Il membro dell’Alta Commissione degli Scienziati Islamici in Siria, l’Imam Ali Hasan Ramadan, ha dato una dimostrazione su quanto le fedi religiose in Siria abbiano da sempre convissuto in maniera pacifica: “Se hai visitato Roma e poi hai visitato Damasco riconoscerai le stesse strade sulle quali cammini; se hai visitato Damasco e poi hai visitato Roma riconoscerai lo stesso profumo del gelsomino” , ha dichiarato per sottolineare la condivisione culturale tra i nostri paesi. “L’amore è la vera sorgente del popolo siriano e non verrà mai prosciugata dall’odio degli assassini che uccidono in nome della democrazia e di una falsa libertà”, ha invitato la platea ad aprire gli occhi e a guardare oltre ciò che i media vogliono farci vedere. “La Siria è come una fenice”, ha affermato, “le cui ali sono una musulmana e l’altra cristiana”.

Monsignor Mtanious Haddad, rettore della Basilica e padrone di casa, ha posto l’accento sulla genuinità del dialogo interreligioso che avviene in Siria “non solo per l’arco temporale di tre giorni nei grandi alberghi di lusso per produrre la stesura di un documento spesso fine a se stesso, ma quotidianamente, nelle scuole, nelle strade, negli ospedali, da 14 secoli ad oggi”. L’unica soluzione per porre fine al terrorismo, secondo Padre Haddad, è quella di chiudere le frontiere con la Turchia, prosciugare i pozzi del Qatar e fermare i finanziamenti destinati a questo nuovo terrorismo di matrice internazionale.
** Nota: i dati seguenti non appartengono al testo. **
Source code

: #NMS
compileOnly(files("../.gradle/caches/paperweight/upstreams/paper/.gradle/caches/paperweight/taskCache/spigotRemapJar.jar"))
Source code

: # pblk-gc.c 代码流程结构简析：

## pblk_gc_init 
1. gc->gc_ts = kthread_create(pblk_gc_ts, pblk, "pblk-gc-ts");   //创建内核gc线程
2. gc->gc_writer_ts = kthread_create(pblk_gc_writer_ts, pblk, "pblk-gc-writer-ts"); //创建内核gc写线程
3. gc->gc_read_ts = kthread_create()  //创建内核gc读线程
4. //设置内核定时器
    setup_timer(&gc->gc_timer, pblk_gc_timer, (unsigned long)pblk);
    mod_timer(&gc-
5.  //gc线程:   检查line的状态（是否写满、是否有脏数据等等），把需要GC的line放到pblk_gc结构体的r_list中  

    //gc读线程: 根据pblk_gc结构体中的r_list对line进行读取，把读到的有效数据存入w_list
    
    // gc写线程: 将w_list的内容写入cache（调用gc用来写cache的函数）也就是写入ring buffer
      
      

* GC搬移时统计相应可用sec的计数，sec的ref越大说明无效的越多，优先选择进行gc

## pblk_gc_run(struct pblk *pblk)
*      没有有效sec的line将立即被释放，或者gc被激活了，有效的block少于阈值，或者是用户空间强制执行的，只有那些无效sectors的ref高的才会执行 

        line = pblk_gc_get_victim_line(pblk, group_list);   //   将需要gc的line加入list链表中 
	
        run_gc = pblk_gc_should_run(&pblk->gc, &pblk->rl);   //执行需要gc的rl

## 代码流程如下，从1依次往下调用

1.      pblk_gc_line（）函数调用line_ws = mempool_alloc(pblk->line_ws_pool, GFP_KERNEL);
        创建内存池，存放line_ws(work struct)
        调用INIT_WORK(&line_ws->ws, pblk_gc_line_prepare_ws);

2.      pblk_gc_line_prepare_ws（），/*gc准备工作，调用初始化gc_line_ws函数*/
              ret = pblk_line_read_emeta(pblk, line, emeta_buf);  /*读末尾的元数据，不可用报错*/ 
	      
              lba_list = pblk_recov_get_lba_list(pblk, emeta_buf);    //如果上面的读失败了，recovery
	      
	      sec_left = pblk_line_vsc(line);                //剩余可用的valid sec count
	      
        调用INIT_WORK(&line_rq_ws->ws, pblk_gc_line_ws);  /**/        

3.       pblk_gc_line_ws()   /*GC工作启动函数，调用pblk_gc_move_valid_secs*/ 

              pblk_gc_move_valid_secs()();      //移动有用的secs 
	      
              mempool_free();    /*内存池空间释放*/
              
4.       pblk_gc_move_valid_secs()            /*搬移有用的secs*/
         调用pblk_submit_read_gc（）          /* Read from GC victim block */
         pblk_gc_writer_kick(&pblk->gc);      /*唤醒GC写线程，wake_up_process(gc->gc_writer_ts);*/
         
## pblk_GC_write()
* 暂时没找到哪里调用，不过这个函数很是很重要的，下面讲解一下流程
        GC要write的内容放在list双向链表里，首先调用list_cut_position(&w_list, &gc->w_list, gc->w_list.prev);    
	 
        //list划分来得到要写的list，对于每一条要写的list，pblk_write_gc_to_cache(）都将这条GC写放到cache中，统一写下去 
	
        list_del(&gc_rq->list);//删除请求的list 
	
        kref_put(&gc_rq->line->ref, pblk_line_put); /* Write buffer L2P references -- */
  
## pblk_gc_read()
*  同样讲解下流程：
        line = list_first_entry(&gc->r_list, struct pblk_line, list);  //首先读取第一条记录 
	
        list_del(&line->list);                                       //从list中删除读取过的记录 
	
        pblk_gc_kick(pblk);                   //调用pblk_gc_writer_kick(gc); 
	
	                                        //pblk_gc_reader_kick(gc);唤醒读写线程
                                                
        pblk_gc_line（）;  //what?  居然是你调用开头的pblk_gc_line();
Altro ospite di rilievo della serata è stato il reporter di guerra e giornalista Gian Micalessin, che ha dedicato la sua vita ad un tipo di informazione concreta, portando la verità della sua testimonianza diretta su carta. Ha raccontato del suo viaggio in Siria, intrapreso nel 2012, dove, sconcertato, si chiedeva se fosse davvero possibile l’esistenza di una guerra in cui fosse così netto il distacco tra “buoni” e “cattivi”, come i media occidentali volevano farci credere. Micalessin voleva vedere una verità diversa, nonostante fosse consapevole del fatto che ben pochi lo avrebbero creduto.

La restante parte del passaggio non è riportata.